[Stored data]
════════════════════
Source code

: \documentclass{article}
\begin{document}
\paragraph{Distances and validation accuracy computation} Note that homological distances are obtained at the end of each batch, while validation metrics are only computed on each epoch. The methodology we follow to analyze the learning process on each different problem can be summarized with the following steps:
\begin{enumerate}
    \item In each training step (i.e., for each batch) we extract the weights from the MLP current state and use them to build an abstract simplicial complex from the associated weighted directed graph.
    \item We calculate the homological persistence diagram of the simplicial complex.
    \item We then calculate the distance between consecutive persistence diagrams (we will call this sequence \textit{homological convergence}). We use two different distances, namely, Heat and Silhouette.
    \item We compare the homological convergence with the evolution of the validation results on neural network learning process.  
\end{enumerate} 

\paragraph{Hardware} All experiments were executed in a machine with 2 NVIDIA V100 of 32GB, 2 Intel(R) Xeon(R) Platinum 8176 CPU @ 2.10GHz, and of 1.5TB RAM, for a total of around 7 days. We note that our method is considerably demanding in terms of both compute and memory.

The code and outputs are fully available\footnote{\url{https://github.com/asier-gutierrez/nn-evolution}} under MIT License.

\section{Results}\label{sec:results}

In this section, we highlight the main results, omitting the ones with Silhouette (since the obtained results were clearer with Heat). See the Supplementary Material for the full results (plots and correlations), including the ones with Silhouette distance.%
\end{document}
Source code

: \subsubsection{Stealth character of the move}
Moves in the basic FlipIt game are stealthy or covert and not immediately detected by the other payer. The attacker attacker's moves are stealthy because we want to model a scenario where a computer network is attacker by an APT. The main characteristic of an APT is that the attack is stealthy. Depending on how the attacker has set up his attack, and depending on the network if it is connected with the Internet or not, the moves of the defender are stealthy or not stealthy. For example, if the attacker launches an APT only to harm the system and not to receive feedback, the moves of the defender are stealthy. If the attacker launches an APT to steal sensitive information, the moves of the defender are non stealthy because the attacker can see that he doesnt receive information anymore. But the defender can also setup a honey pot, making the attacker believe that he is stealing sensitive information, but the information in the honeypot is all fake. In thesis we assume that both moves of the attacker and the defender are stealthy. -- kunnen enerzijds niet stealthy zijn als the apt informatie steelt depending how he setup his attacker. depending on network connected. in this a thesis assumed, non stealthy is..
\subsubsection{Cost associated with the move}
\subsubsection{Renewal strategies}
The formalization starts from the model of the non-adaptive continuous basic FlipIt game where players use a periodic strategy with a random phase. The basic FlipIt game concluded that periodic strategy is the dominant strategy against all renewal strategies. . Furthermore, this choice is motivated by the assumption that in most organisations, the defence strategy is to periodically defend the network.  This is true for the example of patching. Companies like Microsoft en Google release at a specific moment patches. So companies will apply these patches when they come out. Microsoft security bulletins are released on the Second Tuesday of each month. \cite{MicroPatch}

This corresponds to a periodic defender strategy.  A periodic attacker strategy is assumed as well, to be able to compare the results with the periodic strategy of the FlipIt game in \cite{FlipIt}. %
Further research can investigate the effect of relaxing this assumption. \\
════════════════════
Task brief: Whatever the entries say, repeat all of them exactly.

Response area:
Source code

: \documentclass{article}
\begin{document}
\paragraph{Distances and validation accuracy computation} Note that homological distances are obtained at the end of each batch, while validation metrics are only computed on each epoch. The methodology we follow to analyze the learning process on each different problem can be summarized with the following steps:
\begin{enumerate}
    \item In each training step (i.e., for each batch) we extract the weights from the MLP current state and use them to build an abstract simplicial complex from the associated weighted directed graph.
    \item We calculate the homological persistence diagram of the simplicial complex.
    \item We then calculate the distance between consecutive persistence diagrams (we will call this sequence \textit{homological convergence}). We use two different distances, namely, Heat and Silhouette.
    \item We compare the homological convergence with the evolution of the validation results on neural network learning process.  
\end{enumerate} 

\paragraph{Hardware} All experiments were executed in a machine with 2 NVIDIA V100 of 32GB, 2 Intel(R) Xeon(R) Platinum 8176 CPU @ 2.10GHz, and of 1.5TB RAM, for a total of around 7 days. We note that our method is considerably demanding in terms of both compute and memory.

The code and outputs are fully available\footnote{\url{https://github.com/asier-gutierrez/nn-evolution}} under MIT License.

\section{Results}\label{sec:results}

In this section, we highlight the main results, omitting the ones with Silhouette (since the obtained results were clearer with Heat). See the Supplementary Material for the full results (plots and correlations), including the ones with Silhouette distance.%
\end{document}
Source code

: \subsubsection{Stealth character of the move}
Moves in the basic FlipIt game are stealthy or covert and not immediately detected by the other payer. The attacker attacker's moves are stealthy because we want to model a scenario where a computer network is attacker by an APT. The main characteristic of an APT is that the attack is stealthy. Depending on how the attacker has set up his attack, and depending on the network if it is connected with the Internet or not, the moves of the defender are stealthy or not stealthy. For example, if the attacker launches an APT only to harm the system and not to receive feedback, the moves of the defender are stealthy. If the attacker launches an APT to steal sensitive information, the moves of the defender are non stealthy because the attacker can see that he doesnt receive information anymore. But the defender can also setup a honey pot, making the attacker believe that he is stealing sensitive information, but the information in the honeypot is all fake. In thesis we assume that both moves of the attacker and the defender are stealthy. -- kunnen enerzijds niet stealthy zijn als the apt informatie steelt depending how he setup his attacker. depending on network connected. in this a thesis assumed, non stealthy is..
\subsubsection{Cost associated with the move}
\subsubsection{Renewal strategies}
The formalization starts from the model of the non-adaptive continuous basic FlipIt game where players use a periodic strategy with a random phase. The basic FlipIt game concluded that periodic strategy is the dominant strategy against all renewal strategies. . Furthermore, this choice is motivated by the assumption that in most organisations, the defence strategy is to periodically defend the network.  This is true for the example of patching. Companies like Microsoft en Google release at a specific moment patches. So companies will apply these patches when they come out. Microsoft security bulletins are released on the Second Tuesday of each month. \cite{MicroPatch}

This corresponds to a periodic defender strategy.  A periodic attacker strategy is assumed as well, to be able to compare the results with the periodic strategy of the FlipIt game in \cite{FlipIt}. %
Further research can investigate the effect of relaxing this assumption. \\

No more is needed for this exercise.